# [Task prompt]
Go through the records that follow and tally the lines with "data" in them; answer with the number alone.

# [Records for processing]
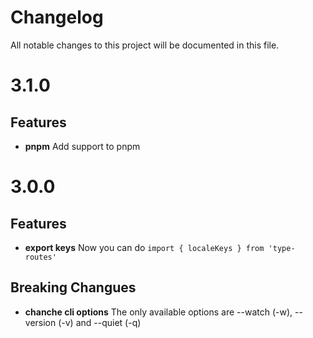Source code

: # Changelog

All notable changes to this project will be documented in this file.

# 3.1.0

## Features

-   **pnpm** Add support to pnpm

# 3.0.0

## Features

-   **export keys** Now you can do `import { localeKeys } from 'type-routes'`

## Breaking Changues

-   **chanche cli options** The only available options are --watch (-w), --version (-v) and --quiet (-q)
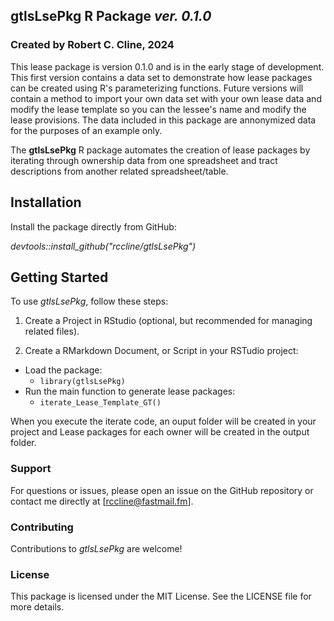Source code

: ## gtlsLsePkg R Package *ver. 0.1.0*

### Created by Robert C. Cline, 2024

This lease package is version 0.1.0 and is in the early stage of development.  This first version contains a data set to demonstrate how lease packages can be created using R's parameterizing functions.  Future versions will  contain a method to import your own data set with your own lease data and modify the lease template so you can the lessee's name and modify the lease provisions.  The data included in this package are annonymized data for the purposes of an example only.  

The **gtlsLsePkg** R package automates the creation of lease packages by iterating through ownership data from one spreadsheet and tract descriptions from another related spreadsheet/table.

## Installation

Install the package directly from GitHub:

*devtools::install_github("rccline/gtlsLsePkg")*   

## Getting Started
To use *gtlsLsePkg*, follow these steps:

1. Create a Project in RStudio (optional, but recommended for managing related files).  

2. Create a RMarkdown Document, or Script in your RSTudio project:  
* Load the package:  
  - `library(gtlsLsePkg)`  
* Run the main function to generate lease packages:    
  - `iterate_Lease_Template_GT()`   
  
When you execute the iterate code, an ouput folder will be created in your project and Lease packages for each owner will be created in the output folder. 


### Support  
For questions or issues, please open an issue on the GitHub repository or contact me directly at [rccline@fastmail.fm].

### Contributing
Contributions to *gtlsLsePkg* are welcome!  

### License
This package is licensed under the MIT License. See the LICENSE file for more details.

--

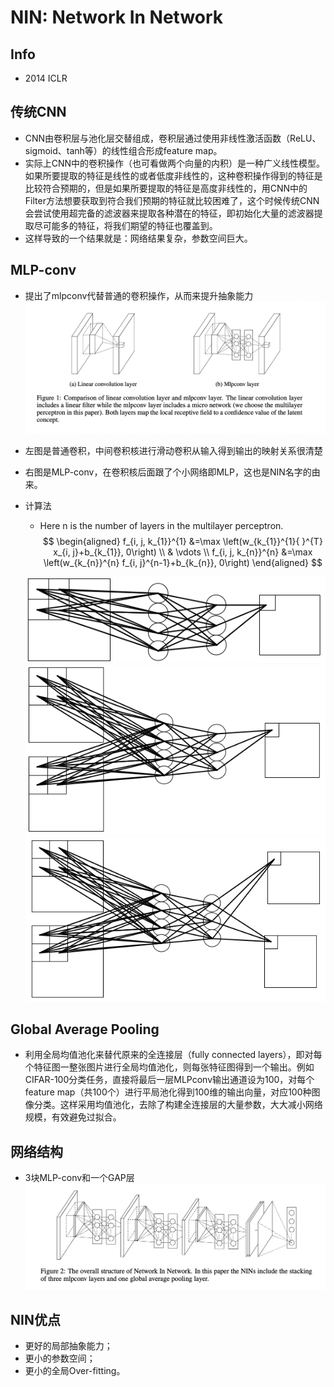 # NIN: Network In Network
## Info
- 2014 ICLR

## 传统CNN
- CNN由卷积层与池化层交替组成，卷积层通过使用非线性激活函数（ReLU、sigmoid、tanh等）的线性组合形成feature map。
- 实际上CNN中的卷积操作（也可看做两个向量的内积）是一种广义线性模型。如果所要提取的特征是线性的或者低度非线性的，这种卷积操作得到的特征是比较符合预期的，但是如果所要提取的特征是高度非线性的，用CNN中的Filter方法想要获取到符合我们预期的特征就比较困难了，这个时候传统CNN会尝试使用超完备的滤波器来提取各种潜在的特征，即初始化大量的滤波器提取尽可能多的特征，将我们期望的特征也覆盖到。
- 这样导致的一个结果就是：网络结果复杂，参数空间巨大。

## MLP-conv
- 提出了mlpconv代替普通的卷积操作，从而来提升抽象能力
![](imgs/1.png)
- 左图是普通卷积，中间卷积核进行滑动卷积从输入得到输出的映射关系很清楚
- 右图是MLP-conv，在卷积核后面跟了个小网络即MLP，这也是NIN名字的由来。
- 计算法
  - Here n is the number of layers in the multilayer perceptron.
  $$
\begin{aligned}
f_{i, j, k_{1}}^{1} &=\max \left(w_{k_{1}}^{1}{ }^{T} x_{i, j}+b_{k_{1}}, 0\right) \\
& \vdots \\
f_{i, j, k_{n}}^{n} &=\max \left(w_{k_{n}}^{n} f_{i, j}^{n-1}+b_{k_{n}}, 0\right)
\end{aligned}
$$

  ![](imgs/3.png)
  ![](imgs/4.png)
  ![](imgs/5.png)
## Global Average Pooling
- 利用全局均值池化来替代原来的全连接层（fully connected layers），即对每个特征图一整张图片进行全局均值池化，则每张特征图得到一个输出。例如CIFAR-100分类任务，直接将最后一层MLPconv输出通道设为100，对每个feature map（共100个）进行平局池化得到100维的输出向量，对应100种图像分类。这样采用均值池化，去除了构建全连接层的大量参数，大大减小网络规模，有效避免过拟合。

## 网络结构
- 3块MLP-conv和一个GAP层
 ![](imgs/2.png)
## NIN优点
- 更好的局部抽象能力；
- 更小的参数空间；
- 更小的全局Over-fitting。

==

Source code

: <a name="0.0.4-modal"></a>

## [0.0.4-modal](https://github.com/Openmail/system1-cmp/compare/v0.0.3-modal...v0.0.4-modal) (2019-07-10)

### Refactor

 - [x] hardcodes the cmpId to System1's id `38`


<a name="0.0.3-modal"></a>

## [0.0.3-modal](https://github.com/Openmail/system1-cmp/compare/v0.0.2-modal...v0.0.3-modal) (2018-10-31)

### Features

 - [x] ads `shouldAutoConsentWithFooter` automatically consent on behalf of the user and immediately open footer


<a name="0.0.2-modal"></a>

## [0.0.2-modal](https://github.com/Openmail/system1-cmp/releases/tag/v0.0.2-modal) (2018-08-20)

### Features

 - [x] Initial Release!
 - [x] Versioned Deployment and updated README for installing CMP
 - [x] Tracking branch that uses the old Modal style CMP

# [Exercise output]
2